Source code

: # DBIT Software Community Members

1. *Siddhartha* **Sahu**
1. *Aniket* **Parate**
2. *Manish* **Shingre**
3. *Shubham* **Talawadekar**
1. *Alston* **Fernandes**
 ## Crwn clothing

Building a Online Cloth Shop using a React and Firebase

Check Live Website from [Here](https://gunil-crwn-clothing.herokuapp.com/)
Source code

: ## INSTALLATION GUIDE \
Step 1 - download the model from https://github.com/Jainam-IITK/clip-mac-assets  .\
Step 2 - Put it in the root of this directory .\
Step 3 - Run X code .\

==

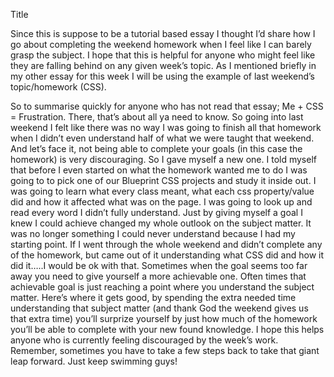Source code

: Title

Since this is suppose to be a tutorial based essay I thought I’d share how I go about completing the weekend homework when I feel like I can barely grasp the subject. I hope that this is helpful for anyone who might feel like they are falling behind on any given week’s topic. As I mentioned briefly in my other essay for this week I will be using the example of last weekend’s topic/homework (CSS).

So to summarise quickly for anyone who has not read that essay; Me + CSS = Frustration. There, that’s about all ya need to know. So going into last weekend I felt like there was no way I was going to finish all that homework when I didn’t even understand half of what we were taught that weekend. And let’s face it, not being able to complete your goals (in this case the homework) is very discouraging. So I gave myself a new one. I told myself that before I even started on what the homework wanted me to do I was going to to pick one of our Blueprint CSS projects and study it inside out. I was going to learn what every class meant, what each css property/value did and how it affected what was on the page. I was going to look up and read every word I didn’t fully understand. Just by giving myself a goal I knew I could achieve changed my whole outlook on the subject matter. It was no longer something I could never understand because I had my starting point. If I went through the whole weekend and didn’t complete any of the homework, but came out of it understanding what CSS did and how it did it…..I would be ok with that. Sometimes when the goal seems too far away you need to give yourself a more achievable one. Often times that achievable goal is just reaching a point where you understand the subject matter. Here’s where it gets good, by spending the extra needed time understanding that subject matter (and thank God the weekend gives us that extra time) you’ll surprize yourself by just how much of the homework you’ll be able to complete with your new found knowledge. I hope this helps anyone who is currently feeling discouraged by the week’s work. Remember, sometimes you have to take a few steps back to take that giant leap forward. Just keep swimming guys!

[WHAT IS NEEDED]: Going back over the entries above, copy word for word every line from the one that has "Step 1 - download" on through the one that has "Step 3 - Run X code .\".

[SOLUTION FOR THIS EXERCISE]:
Step 1 - download the model from https://github.com/Jainam-IITK/clip-mac-assets  .\
Step 2 - Put it in the root of this directory .\
Step 3 - Run X code .\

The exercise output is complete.